Gorilla Lingling is raised in a Chinese circus and coached to play baseball as a tentpole act by Weiwei (Josie Xu), the adopted granddaughter of ringmaster Zhao (Byun Hee-bong). To raise the game, Zhao acquires mountain gorilla Leiting to make him a pitcher; however, the violently inclined Leiting can’t be tamed. After Zhao passes away, Weiwei, hounded by loan shark Lin Xiaogang (Kim Hie-won) to pay her grandpa’s debts, moves the troupe to the Sino-Korean border town of Yanbian, where Lingling is scouted by Sung Choong-soo (Sung Dong-il), manager of the Doosan Bears, a South Korean baseball team.
Up to this point, it’s hard to warm to either Lingling or Weiwei, as their upbringing is recounted perfunctorily in the form of a promo reel masterminded by Sung. Curiously absent are episodes showing how Lingling learns to bat, certainly the yarn’s most fascinating point. Nor does Lin, played as a whiny buffoon by Kim, appear threatening enough to rouse sympathy for the circus’ plight.
Things pick up once the duo arrives in Seoul, and Lingling, renamed Mr. Go, steps up to the plate at Samjik Stadium. While the 3D effects are discreetly used elsewhere, they are boldly and adroitly employed during the games, making Mr. Go’s strikes and homeruns reverberate beyond the screen.

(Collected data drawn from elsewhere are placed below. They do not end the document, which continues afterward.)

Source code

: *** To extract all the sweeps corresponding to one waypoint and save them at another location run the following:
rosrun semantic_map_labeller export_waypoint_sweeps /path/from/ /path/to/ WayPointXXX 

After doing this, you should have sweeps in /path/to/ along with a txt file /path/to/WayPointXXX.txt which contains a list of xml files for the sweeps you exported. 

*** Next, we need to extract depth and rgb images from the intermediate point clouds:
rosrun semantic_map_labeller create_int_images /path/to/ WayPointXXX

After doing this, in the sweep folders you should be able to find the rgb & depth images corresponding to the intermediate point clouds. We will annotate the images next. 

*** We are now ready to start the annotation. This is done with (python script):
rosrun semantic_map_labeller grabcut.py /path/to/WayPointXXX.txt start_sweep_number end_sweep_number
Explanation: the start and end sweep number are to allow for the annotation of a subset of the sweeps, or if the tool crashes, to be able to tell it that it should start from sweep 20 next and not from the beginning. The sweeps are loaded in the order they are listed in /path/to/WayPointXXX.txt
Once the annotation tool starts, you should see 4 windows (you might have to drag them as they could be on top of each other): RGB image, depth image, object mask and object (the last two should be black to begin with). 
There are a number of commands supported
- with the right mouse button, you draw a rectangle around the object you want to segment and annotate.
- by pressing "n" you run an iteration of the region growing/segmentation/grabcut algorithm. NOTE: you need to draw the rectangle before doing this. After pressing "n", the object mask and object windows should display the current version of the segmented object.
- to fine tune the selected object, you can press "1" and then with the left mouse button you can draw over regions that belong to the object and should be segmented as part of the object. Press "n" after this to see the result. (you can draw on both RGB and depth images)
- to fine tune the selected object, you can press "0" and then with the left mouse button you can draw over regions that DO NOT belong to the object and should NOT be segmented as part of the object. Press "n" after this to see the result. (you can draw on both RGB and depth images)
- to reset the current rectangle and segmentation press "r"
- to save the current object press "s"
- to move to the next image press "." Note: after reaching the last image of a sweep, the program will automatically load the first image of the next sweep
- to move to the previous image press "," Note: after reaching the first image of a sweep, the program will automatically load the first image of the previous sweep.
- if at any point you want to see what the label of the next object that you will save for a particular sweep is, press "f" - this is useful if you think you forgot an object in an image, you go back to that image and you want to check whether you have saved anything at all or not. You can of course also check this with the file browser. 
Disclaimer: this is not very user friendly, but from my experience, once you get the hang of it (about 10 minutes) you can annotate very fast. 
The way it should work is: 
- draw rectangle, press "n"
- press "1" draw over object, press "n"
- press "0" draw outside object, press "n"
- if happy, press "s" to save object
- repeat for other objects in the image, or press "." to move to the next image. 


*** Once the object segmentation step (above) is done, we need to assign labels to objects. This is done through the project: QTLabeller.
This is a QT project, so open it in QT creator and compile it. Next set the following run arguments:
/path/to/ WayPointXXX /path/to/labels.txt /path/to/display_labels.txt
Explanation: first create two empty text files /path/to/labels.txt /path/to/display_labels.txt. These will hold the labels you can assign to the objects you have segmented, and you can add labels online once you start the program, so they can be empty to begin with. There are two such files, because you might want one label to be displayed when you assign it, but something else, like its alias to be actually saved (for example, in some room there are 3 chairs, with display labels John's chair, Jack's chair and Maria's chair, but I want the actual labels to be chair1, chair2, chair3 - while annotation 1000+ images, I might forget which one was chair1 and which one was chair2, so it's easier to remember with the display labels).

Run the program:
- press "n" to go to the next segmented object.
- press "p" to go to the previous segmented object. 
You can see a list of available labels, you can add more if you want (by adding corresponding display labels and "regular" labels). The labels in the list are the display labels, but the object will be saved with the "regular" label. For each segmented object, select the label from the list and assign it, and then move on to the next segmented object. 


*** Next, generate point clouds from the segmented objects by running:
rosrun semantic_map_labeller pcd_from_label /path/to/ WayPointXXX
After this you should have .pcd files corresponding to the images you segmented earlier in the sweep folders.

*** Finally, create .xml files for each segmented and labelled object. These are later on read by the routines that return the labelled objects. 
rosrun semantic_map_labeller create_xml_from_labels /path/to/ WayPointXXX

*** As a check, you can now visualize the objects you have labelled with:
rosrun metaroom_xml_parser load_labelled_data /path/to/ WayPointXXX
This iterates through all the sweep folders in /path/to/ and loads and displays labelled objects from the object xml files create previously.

A scene of the gorilla running amok benefits from the dexterity of the camerawork by lensers Park Hyun-cheol and Jeon Dae-seong, as well as from the vivid CG detailing of facial expressions and body movements.
Nevertheless, the film’s emotional pull remains weak, as the screenplay barely observes the players’ reactions to their new recruit or generates a sense of team camaraderie as Lingling helps the downtrodden Bears climb up in the league rankings. Likewise, there’s little dramatic heft to Sung’s abrupt transformation from reviled “bounty hunter,” selling off ace players, to Lingling and Weiwei’s selfless benefactor.
Xu, who’s acted alongside computer-generated creatures in “CJ7″ (2008) and “Starry, Starry Night” (2011), is comfortable performing with simulated simians. However, the 16-year-old thesp appears awkward and emotionally disengaged, allowing Sung Dong-ill’s shrill perf to upstage hers.
Sung ends up hogging more screentime than his role deserves, though his hijinks supply the film’s rare moments of laugh-out-loud silliness, as when his rare botanical collection becomes Lingling’s high-fiber diet, or in a quintessentially Korean scene of them bonding over rice wine and kimchi. Joe Odagiri, cast for his popularity in Korea, gives a campy turn as the president of Japan’s Chunichi Dragons; sporting a pudding-bowl haircut that becomes a running gag, he slyly reveals a calculating streak beneath his foppish eccentricity.
Tech credits are slick, but snappier editing would have set a jauntier mood and tightened the sprawling 135-minute running time. Music by Lee Jae-hak employs songs by Dire Straits and Taiwanese crooner Teresa Tang to tongue-in-cheek effect.